Biden's two previous presidential runs in 1988 and 2008 were busts. He was forced from the former race long before voting started in part because of accusations that he plagiarized from the stump speech of British Labour Party leader Neil Kinnock. More recently, in 2008, Biden's candidacy was almost inert, barely registering in Iowa before he dropped out.
Biden's public persona as a scrappy underdog from Scranton also feels increasingly out of step with the diverse Democratic Party, particularly because of the things Biden has often said — "You cannot go to a 7-11 or a Dunkin' Donuts unless you have a slight Indian accent.
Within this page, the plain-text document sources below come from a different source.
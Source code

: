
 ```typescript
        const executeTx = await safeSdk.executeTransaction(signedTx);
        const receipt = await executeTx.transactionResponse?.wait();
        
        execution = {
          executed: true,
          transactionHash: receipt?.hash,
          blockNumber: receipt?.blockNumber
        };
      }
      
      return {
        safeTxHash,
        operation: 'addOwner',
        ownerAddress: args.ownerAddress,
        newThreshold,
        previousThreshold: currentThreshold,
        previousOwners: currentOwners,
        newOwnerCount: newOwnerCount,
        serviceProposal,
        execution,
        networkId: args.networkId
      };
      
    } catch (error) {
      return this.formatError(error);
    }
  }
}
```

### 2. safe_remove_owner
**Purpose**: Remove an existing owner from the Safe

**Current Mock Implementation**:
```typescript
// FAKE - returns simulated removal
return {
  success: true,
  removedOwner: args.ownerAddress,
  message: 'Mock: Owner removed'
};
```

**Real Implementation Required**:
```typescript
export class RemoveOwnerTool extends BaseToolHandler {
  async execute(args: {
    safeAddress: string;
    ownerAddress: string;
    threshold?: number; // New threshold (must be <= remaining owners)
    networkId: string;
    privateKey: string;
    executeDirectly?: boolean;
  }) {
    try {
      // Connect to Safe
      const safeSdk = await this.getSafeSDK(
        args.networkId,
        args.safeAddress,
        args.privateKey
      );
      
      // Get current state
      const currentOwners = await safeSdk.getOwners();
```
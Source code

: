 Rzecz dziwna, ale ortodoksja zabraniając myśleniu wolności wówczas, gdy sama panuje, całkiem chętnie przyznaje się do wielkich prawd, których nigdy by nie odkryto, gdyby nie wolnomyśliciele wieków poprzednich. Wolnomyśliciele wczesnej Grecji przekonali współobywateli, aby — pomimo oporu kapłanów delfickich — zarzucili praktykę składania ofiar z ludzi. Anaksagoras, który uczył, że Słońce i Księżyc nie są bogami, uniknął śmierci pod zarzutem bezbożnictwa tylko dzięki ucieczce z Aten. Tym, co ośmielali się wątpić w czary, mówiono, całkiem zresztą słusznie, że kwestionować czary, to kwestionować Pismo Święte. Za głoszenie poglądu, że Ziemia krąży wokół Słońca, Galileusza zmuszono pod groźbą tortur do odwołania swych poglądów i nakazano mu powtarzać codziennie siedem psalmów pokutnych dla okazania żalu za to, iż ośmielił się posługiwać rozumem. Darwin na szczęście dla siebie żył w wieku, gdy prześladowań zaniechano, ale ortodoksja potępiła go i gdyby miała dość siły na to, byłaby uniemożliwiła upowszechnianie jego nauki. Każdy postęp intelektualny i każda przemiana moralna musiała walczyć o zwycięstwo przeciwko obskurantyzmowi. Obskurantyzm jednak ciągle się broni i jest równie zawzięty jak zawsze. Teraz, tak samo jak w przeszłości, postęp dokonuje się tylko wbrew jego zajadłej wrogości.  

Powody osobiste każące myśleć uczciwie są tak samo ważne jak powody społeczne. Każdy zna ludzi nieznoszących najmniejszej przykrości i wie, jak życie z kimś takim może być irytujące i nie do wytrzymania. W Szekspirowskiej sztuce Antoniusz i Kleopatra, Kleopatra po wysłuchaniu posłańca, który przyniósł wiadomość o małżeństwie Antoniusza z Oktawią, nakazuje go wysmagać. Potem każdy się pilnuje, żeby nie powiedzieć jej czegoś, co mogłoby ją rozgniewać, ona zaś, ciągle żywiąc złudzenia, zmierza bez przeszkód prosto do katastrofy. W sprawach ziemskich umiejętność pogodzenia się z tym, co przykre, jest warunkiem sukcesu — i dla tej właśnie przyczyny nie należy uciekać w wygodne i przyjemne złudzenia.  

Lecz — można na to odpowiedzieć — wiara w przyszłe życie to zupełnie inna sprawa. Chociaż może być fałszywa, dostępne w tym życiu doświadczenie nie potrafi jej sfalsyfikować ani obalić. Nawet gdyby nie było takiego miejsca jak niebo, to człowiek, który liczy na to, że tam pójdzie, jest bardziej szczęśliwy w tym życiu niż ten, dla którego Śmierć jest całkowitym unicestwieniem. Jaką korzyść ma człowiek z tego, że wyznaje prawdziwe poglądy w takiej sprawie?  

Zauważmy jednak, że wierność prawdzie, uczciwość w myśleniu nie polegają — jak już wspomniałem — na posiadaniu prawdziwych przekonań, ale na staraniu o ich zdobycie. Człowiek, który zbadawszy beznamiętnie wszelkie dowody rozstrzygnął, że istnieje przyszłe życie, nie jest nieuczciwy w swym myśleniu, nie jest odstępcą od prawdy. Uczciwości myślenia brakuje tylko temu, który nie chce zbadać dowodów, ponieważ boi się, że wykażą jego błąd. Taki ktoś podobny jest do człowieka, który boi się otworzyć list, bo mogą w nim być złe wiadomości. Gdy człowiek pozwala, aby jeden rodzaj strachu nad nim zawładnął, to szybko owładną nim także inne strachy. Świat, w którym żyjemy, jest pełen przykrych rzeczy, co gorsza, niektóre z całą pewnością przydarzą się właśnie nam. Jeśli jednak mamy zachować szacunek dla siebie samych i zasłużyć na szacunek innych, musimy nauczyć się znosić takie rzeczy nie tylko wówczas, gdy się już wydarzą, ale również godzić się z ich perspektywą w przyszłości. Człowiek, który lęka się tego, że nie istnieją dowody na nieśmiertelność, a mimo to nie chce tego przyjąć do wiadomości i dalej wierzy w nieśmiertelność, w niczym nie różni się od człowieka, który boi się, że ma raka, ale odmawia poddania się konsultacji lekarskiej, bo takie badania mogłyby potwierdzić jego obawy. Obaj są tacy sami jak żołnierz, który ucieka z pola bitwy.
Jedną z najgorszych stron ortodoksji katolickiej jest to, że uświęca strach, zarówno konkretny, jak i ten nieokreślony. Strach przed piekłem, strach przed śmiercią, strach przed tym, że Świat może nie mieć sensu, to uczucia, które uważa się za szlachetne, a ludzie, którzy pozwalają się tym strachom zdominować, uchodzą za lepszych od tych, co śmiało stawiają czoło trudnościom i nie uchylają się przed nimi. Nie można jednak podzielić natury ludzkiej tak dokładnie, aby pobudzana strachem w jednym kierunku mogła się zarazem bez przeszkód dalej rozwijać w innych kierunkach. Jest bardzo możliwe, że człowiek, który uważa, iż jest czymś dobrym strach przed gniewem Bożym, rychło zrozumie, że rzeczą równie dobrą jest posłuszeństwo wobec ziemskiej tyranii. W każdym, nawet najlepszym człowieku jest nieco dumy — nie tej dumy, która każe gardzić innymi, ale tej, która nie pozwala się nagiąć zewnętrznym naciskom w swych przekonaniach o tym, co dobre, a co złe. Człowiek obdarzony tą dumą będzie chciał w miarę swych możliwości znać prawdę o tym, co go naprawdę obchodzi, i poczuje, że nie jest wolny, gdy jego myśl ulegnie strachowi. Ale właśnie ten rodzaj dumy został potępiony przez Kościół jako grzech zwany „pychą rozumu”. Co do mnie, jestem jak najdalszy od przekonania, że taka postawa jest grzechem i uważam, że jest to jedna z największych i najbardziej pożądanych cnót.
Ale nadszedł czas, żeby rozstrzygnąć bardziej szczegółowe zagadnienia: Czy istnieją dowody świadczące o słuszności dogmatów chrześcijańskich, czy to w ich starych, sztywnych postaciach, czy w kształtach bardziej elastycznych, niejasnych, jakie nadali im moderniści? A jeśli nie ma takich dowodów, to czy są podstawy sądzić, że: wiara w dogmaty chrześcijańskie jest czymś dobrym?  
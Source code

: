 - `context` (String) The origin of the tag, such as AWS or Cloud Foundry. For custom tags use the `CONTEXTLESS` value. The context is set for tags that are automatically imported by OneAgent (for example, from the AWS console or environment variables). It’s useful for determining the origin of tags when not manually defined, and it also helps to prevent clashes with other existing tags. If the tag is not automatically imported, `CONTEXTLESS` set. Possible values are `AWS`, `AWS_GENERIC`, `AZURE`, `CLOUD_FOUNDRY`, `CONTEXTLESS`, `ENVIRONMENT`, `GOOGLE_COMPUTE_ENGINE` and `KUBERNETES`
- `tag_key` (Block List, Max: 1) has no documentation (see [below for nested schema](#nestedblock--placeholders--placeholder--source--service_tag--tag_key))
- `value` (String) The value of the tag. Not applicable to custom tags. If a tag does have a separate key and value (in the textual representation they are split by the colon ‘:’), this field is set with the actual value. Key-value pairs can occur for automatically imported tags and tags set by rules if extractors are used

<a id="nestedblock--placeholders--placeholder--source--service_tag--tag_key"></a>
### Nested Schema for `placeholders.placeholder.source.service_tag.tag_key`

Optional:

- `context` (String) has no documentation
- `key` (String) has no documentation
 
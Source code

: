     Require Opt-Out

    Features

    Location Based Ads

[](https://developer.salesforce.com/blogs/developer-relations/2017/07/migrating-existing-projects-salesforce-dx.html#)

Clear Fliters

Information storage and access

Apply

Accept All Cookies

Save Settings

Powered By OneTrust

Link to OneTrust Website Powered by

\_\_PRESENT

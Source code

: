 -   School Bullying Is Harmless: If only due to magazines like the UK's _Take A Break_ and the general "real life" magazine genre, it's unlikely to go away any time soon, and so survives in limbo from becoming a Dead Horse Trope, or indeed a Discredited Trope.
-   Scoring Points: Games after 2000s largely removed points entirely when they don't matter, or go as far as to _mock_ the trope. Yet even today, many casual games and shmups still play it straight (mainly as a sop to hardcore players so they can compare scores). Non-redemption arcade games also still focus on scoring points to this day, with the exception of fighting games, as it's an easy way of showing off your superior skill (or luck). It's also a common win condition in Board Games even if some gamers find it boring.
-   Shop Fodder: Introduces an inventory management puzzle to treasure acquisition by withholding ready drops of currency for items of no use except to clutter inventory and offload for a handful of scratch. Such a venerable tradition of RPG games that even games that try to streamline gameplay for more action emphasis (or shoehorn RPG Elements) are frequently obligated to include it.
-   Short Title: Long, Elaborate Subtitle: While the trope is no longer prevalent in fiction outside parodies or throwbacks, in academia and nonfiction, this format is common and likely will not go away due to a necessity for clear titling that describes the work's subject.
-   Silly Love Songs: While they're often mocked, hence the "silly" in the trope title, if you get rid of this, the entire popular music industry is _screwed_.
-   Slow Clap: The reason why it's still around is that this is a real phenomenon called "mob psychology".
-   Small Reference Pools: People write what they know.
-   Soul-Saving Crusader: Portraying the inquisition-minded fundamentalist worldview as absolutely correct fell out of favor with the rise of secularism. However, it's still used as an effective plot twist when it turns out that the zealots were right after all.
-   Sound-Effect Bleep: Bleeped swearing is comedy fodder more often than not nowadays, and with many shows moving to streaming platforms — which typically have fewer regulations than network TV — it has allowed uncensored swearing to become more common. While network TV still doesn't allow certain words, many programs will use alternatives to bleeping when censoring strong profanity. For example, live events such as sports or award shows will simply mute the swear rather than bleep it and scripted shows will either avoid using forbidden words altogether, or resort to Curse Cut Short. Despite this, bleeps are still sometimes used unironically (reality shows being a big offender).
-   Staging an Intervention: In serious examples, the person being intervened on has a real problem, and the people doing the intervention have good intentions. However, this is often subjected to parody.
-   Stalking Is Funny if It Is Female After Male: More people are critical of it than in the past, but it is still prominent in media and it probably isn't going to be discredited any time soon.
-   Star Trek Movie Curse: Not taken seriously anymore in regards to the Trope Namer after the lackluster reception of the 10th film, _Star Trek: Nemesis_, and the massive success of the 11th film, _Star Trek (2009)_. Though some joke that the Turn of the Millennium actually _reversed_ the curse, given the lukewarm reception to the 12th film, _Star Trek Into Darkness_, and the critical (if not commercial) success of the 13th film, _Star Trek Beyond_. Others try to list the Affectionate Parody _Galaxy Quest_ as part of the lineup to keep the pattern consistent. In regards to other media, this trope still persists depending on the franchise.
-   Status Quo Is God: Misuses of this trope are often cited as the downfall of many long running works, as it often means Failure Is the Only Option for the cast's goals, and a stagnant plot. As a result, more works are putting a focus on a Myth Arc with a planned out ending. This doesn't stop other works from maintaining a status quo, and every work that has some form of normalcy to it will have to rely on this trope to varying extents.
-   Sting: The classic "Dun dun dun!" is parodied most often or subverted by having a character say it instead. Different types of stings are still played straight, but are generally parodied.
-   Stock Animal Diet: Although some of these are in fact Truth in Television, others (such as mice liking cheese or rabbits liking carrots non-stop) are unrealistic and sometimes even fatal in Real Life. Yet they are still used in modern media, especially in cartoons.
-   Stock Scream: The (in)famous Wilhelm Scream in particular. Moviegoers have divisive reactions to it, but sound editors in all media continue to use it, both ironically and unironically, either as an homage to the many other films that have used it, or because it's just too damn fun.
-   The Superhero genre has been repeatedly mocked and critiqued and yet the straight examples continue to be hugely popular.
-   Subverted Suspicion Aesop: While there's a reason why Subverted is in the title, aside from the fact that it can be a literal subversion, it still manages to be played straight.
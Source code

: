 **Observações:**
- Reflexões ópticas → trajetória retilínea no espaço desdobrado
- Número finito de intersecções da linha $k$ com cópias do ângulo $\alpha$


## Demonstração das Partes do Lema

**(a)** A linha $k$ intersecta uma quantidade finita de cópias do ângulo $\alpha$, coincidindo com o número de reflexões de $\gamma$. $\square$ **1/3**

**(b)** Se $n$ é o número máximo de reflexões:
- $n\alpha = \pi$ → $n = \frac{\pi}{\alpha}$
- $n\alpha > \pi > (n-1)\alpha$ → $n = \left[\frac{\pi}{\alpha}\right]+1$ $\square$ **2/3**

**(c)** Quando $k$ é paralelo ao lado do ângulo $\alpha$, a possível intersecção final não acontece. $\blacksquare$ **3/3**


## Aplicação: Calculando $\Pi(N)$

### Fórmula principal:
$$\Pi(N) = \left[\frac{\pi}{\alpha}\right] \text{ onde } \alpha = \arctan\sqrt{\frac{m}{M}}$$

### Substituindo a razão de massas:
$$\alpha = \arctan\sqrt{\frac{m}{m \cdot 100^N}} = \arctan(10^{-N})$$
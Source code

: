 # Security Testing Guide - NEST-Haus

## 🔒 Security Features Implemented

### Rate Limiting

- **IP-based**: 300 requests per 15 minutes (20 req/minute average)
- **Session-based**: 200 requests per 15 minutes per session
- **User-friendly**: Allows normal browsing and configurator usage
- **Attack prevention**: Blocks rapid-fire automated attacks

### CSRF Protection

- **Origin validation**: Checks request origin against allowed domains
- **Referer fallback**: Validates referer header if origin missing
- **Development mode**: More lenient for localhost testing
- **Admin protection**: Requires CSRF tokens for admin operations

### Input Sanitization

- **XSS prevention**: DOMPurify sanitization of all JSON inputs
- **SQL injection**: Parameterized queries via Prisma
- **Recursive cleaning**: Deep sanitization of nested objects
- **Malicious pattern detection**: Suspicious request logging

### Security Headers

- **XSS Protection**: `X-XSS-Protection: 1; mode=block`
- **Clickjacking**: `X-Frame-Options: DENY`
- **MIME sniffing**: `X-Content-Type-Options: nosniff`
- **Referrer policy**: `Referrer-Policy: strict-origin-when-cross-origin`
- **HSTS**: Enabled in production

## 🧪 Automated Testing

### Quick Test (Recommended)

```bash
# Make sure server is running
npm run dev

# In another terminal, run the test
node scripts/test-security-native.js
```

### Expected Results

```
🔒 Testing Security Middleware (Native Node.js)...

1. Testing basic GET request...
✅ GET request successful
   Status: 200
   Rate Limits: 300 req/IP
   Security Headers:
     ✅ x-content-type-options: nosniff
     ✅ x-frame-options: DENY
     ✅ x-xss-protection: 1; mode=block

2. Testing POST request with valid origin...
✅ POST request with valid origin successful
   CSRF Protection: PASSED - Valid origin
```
I'm not joking." — and done — getting much too close to Secretary of Defense Ash Carter's wife (pawing her, in fact, to her obvious discomfort) during Carter's swearing-in earlier this year. These incidents are problematic when running for the nomination of a party increasingly reliant on women and minorities.
This gets at Biden's perception problem: To many, it's impossible to separate Biden the vice president from Biden the caricature. One of the most popular running gags on The Onion, the satirical news site, is poking fun at "Diamond Joe" Biden (example headlines: "Shirtless Biden Washes Trans Am In White House Driveway" and "Biden To Cool His Heels in Mexico For A While"). His frequent gaffes make him the subject of ridicule, and conservatives have criticized press coverage of Biden for years, saying that the vice president gets away with behavior that would imperil Republicans.